**WORK REQUIRED:** Can you pull out each line of the data below that includes the word "不能反推"?

**DATA TO PROCESS:**
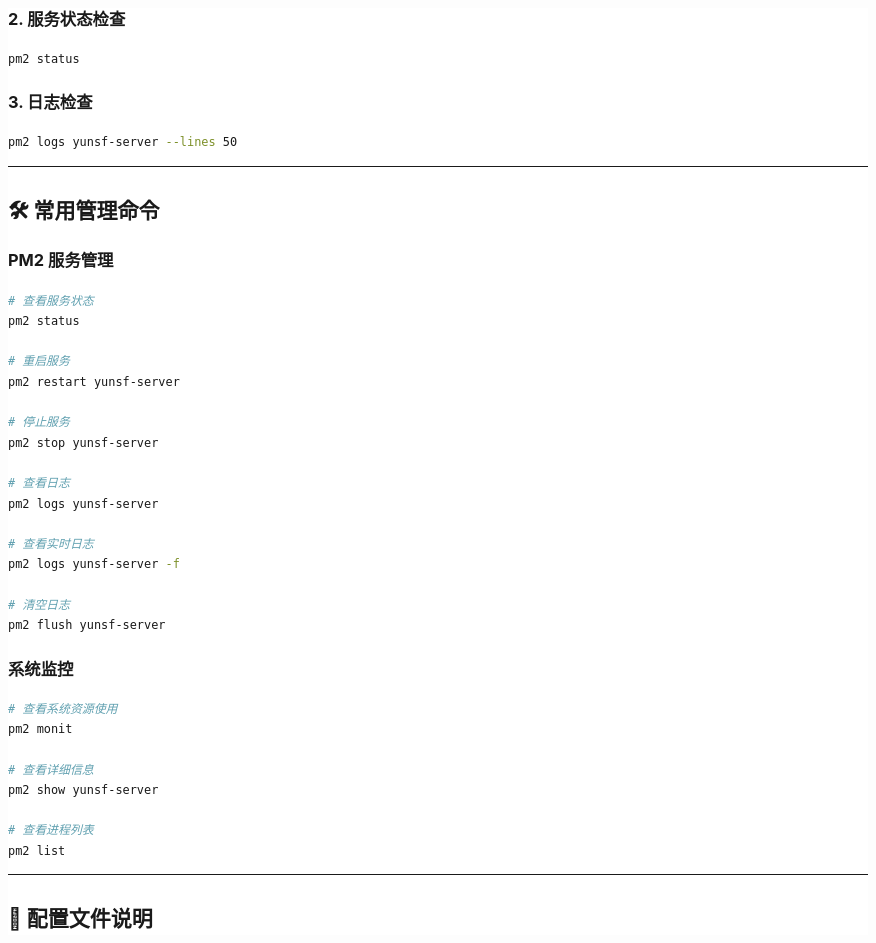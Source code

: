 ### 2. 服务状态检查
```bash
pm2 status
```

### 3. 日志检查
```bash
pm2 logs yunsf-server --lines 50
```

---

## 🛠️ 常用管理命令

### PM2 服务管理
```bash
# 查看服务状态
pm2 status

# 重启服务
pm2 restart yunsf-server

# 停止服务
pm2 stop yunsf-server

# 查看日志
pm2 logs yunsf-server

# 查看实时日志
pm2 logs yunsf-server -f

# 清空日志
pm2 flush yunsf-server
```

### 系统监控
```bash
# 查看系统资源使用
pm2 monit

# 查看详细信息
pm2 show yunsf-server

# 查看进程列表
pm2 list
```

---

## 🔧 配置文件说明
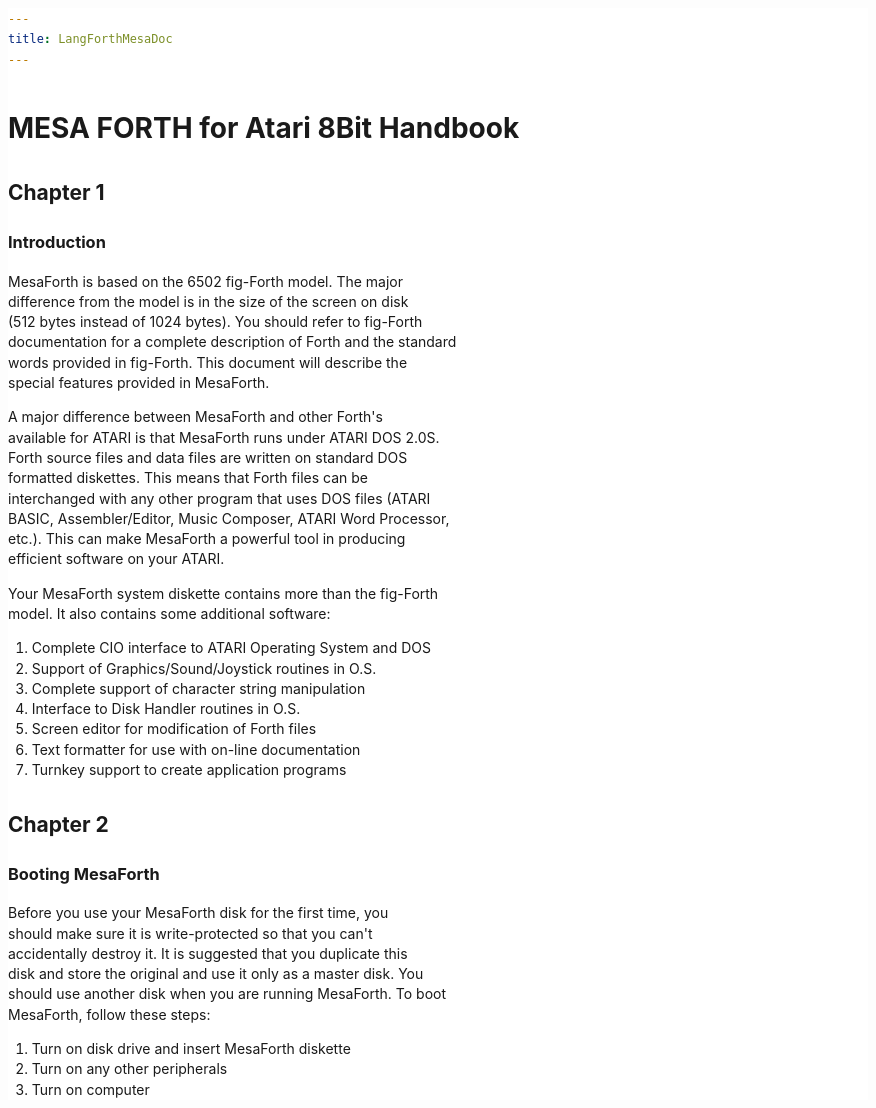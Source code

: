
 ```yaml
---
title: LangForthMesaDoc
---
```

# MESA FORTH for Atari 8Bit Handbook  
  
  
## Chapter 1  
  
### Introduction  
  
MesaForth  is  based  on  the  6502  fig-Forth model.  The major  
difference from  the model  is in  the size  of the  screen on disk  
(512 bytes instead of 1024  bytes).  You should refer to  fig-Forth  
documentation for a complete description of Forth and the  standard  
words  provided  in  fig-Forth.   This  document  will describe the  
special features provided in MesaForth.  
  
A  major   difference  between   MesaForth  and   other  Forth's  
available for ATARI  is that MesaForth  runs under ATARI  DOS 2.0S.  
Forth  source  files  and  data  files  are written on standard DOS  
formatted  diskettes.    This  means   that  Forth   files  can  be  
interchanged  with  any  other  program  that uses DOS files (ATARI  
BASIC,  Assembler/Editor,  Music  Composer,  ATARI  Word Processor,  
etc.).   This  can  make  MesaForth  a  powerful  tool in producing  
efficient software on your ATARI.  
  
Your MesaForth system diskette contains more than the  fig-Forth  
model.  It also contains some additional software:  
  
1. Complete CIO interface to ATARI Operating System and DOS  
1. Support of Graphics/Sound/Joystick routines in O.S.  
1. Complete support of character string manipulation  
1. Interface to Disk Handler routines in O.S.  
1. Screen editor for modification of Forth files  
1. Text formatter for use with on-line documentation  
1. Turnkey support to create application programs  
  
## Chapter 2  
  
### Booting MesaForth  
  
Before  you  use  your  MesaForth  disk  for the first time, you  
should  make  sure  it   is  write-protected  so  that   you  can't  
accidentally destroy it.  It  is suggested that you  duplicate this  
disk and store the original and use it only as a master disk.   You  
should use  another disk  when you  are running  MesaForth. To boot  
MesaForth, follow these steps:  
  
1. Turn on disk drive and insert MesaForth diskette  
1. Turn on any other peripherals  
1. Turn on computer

==

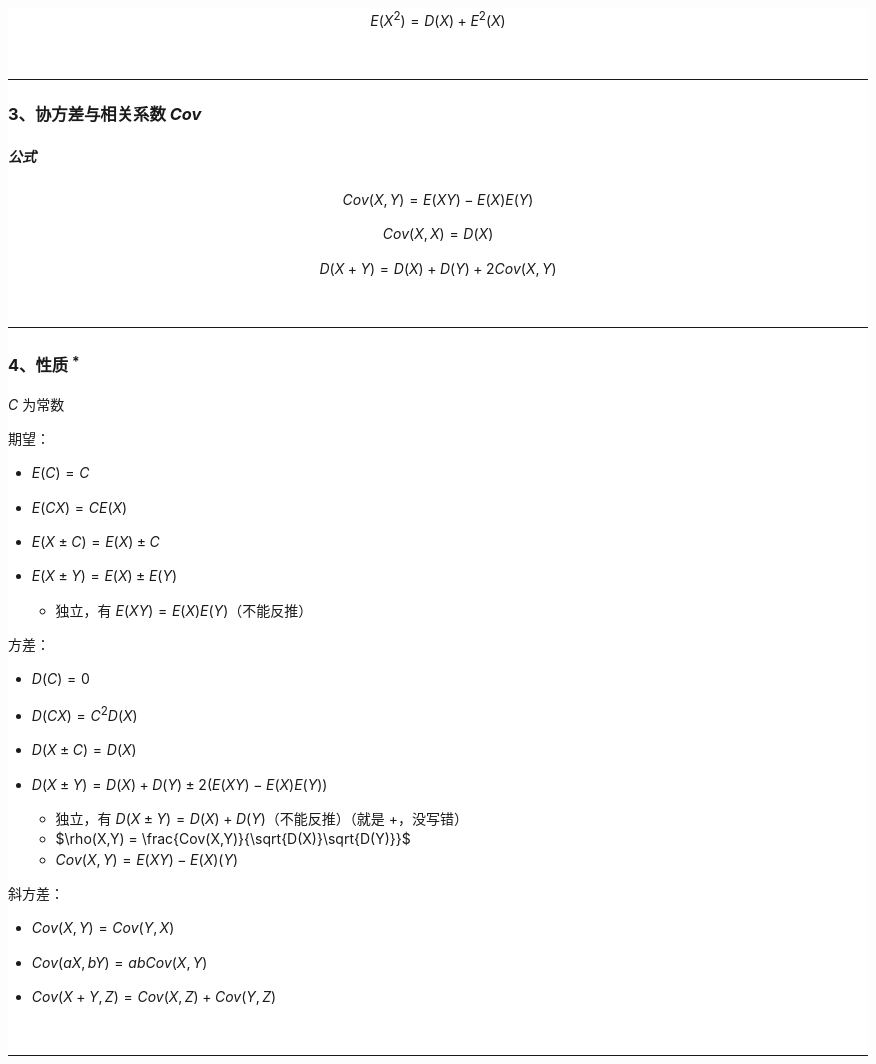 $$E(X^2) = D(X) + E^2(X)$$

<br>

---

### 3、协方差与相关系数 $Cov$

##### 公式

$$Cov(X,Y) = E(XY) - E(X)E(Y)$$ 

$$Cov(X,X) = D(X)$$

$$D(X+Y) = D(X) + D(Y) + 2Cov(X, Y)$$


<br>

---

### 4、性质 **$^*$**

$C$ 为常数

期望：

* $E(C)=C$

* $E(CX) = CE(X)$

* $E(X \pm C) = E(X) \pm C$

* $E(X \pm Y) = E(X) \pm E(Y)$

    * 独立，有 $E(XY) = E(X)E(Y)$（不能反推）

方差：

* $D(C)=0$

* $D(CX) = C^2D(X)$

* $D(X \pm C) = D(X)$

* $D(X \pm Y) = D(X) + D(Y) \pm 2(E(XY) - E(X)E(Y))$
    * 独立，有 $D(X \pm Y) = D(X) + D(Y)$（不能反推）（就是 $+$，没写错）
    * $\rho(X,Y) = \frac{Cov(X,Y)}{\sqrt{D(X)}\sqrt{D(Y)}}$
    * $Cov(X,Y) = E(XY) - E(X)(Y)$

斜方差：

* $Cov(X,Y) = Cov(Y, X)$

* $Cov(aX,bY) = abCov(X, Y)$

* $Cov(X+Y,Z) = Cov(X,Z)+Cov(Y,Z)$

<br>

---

**TASK SOLUTION:**
    * 独立，有 $E(XY) = E(X)E(Y)$（不能反推）
    * 独立，有 $D(X \pm Y) = D(X) + D(Y)$（不能反推）（就是 $+$，没写错）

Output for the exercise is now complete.